DESCRIPTION (provided by applicant): Data from our laboratory and others indicates that endothelial cells (EC) from pre-existing vascular structures might not constitute the sole participants in new vessel formation. These studies have revealed that circulating cells, derived from the bone marrow and exhibiting certain features consistent with EC identity, are capable of homing to sites of neovascularization and contributing to the formation of new vessels in physiologic and pathologic circumstances. These cells, referred to as endothelial progenitors (EPC) or circulating endothelial progenitors (CEP) have been shown to participate in neovascularization in a variety of settings including ischemic tissue tumors, and the retina. The possibility that the participation of EPCs in neovascularization could be modulated to therapeutic benefit has recently been further suggested in pilot clinical trials of circulating EPC transplantation for ischemic diseases of the lower extremity and myocardium. Despite these encouraging data, however, a great deal remains unknown regarding the role of bone marrow derived cells in tissue repair and maintenance. Extensive literature reveals therapeutic potential for exploiting bone marrow derived progenitors, however the reported extent of participation of bone marrow derived cells in neovessel formation has been reported to range as high as 30 or more percent in certain studies, to close to zero in others. The mechanisms by which EPCs contribute to recovery of ischemic tissue, therefore, remain incompletely defined as does their therapeutic potential. Our preliminary data reveal that modulation of bone marrow derived progenitors is associated with improved physiologic outcome in acute and chronic myocardial ischemia. Moreover, these data also reveal that the results of gene therapy mediated therapeutic angiogenesis can be enhanced by bone marrow mobilization of EPCs. Finally, our preliminary findings provide important clues regarding potential mechanisms by which EPCs improve anatomic and physiologic outcome in ischemic myocardium, by revealing situations in which EPCs are deficient or defective, and result in poor cardiac outcome. Accordingly, in this proposal we will employ a series of in vivo and in vitro model systems to define the role of EPCs in recovery from myocardial ischemia with a goal of developing future therapeutic strategies exploiting these cells.
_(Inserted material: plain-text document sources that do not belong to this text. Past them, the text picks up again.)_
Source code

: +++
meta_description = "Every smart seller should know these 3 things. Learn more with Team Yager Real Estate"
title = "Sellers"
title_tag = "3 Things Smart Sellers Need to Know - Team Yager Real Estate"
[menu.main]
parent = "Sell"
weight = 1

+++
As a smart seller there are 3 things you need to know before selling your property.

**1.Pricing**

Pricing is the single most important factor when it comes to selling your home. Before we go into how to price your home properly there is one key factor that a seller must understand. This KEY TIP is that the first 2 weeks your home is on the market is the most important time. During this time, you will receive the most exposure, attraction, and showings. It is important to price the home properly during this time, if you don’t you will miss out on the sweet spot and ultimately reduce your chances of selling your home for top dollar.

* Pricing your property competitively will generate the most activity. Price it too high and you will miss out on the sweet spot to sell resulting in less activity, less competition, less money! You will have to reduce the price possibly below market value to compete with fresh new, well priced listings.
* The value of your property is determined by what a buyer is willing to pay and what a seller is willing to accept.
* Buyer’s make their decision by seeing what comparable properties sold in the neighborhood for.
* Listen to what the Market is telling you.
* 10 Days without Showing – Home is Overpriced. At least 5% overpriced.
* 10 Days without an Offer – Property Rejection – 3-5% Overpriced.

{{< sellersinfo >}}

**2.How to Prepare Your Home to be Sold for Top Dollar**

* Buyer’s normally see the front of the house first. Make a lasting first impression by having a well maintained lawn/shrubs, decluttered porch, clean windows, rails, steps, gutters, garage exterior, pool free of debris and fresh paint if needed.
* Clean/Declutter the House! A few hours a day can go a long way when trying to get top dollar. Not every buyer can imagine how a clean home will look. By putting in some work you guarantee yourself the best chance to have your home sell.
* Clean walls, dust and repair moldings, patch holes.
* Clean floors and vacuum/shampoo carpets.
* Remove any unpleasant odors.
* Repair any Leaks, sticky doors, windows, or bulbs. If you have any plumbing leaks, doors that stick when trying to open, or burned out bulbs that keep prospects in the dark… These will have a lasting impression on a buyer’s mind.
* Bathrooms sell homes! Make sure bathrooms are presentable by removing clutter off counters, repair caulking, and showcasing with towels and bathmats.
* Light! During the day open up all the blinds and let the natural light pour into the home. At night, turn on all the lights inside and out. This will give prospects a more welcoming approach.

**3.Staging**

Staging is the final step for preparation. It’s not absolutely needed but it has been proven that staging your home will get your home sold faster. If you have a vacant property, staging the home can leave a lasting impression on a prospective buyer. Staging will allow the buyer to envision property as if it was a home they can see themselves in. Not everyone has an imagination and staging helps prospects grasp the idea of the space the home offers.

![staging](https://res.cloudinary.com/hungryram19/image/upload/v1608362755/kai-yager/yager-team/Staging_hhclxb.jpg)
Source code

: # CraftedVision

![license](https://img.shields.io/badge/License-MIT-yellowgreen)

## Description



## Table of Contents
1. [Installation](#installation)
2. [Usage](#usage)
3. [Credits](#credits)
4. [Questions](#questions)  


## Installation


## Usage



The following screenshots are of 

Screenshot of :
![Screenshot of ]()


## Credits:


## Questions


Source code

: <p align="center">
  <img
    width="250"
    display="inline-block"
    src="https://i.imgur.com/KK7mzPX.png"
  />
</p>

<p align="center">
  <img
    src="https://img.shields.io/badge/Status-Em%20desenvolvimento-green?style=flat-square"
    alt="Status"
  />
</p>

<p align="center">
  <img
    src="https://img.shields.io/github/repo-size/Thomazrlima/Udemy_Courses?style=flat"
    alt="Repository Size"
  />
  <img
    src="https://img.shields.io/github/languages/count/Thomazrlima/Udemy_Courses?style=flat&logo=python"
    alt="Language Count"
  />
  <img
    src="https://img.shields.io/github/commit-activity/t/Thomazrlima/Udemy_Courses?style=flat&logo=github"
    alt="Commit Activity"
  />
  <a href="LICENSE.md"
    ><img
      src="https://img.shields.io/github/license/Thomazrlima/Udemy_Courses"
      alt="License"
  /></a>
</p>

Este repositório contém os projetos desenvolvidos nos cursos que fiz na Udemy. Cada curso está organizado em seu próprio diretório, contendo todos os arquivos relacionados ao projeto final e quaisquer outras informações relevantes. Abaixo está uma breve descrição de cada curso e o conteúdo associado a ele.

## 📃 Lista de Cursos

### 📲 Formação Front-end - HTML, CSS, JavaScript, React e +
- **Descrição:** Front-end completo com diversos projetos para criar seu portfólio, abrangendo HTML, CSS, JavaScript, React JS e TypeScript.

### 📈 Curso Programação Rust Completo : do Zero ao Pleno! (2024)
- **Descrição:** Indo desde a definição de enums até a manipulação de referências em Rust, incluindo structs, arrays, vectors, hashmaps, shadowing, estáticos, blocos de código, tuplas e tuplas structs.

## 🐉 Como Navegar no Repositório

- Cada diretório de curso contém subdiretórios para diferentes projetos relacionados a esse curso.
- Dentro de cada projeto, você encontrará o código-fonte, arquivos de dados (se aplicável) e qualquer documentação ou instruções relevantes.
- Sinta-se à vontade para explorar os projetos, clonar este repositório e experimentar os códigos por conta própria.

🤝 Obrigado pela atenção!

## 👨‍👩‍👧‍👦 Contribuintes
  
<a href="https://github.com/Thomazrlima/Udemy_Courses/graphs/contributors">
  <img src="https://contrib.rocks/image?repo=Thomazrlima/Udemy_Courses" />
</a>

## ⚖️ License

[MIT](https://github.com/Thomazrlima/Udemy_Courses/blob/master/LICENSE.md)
描述（由申请方提供）：来自我们实验室和其他实验室的数据表明，来自预先存在的血管结构的内皮细胞（EC）可能不是新血管形成的唯一参与者。这些研究表明，循环细胞，来自骨髓，并表现出某些功能一致的EC身份，是能够归巢的网站的新血管形成的生理和病理情况下，新的血管的形成。这些细胞被称为内皮祖细胞（EPC）或循环内皮祖细胞（CEP），已被证明参与包括缺血性组织肿瘤和视网膜在内的各种环境中的新血管形成。最近在循环EPC移植治疗下肢和心肌缺血性疾病的临床试验中进一步提出了EPC参与新生血管形成的可能性。尽管有这些令人鼓舞的数据，但是，关于骨髓来源的细胞在组织修复和维护中的作用仍然有很多未知之处。大量文献揭示了利用骨髓来源的祖细胞的治疗潜力，然而，据报道，骨髓来源的细胞参与新血管形成的程度在某些研究中高达30%或更多，在其他研究中接近于零。因此，EPCs促进缺血组织恢复的机制仍不完全确定，其治疗潜力也是如此。我们的初步数据表明，骨髓来源的祖细胞的调制与改善急性和慢性心肌缺血的生理结果。此外，这些数据还表明，基因治疗介导的治疗性血管生成的结果可以通过骨髓动员EPCs来增强。最后，我们的初步研究结果提供了重要的线索，通过揭示EPCs缺乏或缺陷的情况下，EPCs改善缺血心肌的解剖和生理结果的潜在机制，并导致心脏预后不良。因此，在本提案中，我们将采用一系列的体内和体外模型系统，以确定EPCs在心肌缺血恢复中的作用，目的是开发利用这些细胞的未来治疗策略。